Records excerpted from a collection
BEGIN

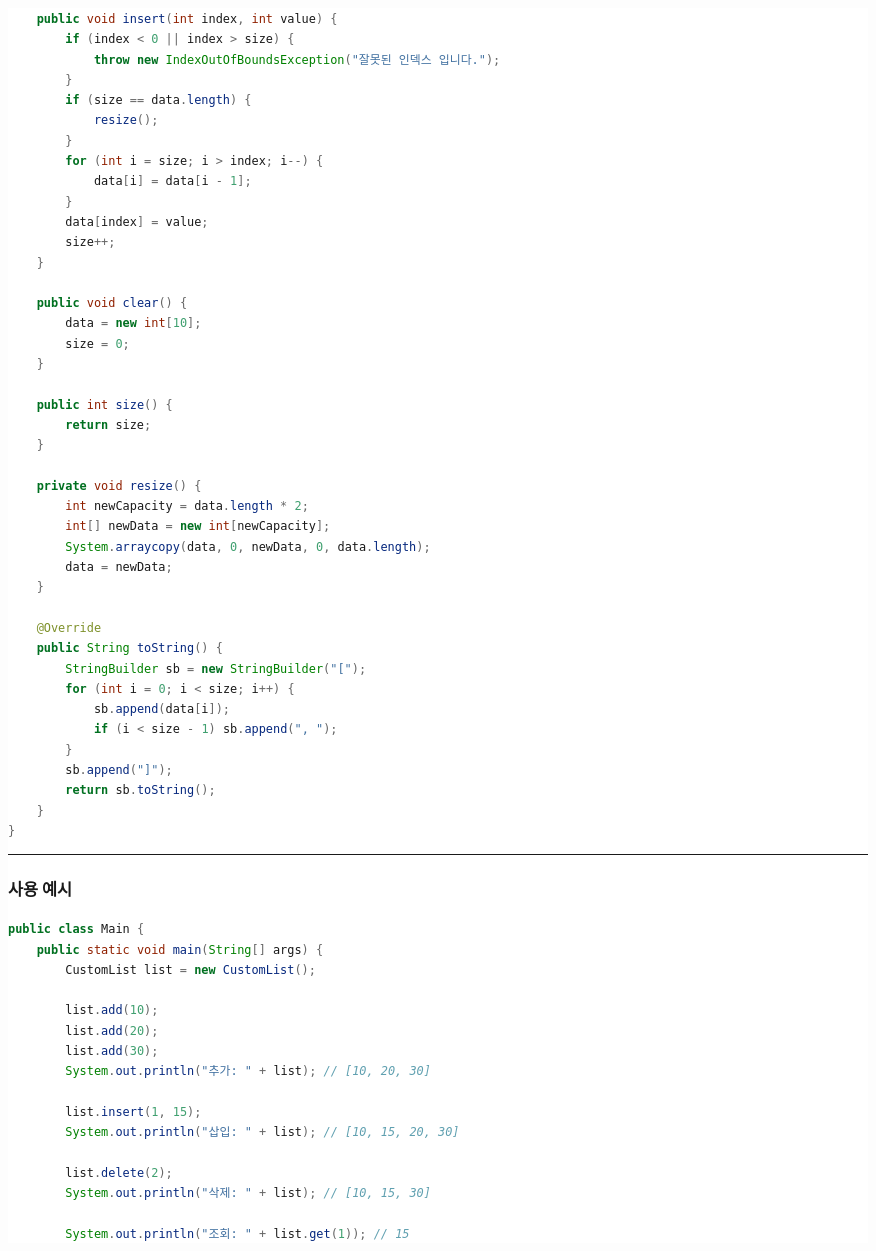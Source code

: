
 ```java
    public void insert(int index, int value) {
        if (index < 0 || index > size) {
            throw new IndexOutOfBoundsException("잘못된 인덱스 입니다.");
        }
        if (size == data.length) {
            resize();
        }
        for (int i = size; i > index; i--) {
            data[i] = data[i - 1];
        }
        data[index] = value;
        size++;
    }

    public void clear() {
        data = new int[10];
        size = 0;
    }

    public int size() {
        return size;
    }

    private void resize() {
        int newCapacity = data.length * 2;
        int[] newData = new int[newCapacity];
        System.arraycopy(data, 0, newData, 0, data.length);
        data = newData;
    }

    @Override
    public String toString() {
        StringBuilder sb = new StringBuilder("[");
        for (int i = 0; i < size; i++) {
            sb.append(data[i]);
            if (i < size - 1) sb.append(", ");
        }
        sb.append("]");
        return sb.toString();
    }
}
```

---

### 사용 예시
```java
public class Main {
    public static void main(String[] args) {
        CustomList list = new CustomList();

        list.add(10);
        list.add(20);
        list.add(30);
        System.out.println("추가: " + list); // [10, 20, 30]

        list.insert(1, 15);
        System.out.println("삽입: " + list); // [10, 15, 20, 30]

        list.delete(2);
        System.out.println("삭제: " + list); // [10, 15, 30]

        System.out.println("조회: " + list.get(1)); // 15
```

END

- **Exercise**
The required output is every line of the data above, set down exactly and stripped of pictures.

- **Answer to this problem**
Source code

:
 ```java
    public void insert(int index, int value) {
        if (index < 0 || index > size) {
            throw new IndexOutOfBoundsException("잘못된 인덱스 입니다.");
        }
        if (size == data.length) {
            resize();
        }
        for (int i = size; i > index; i--) {
            data[i] = data[i - 1];
        }
        data[index] = value;
        size++;
    }

    public void clear() {
        data = new int[10];
        size = 0;
    }

    public int size() {
        return size;
    }

    private void resize() {
        int newCapacity = data.length * 2;
        int[] newData = new int[newCapacity];
        System.arraycopy(data, 0, newData, 0, data.length);
        data = newData;
    }

    @Override
    public String toString() {
        StringBuilder sb = new StringBuilder("[");
        for (int i = 0; i < size; i++) {
            sb.append(data[i]);
            if (i < size - 1) sb.append(", ");
        }
        sb.append("]");
        return sb.toString();
    }
}
```

---

### 사용 예시
```java
public class Main {
    public static void main(String[] args) {
        CustomList list = new CustomList();

        list.add(10);
        list.add(20);
        list.add(30);
        System.out.println("추가: " + list); // [10, 20, 30]

        list.insert(1, 15);
        System.out.println("삽입: " + list); // [10, 15, 20, 30]

        list.delete(2);
        System.out.println("삭제: " + list); // [10, 15, 30]

        System.out.println("조회: " + list.get(1)); // 15
```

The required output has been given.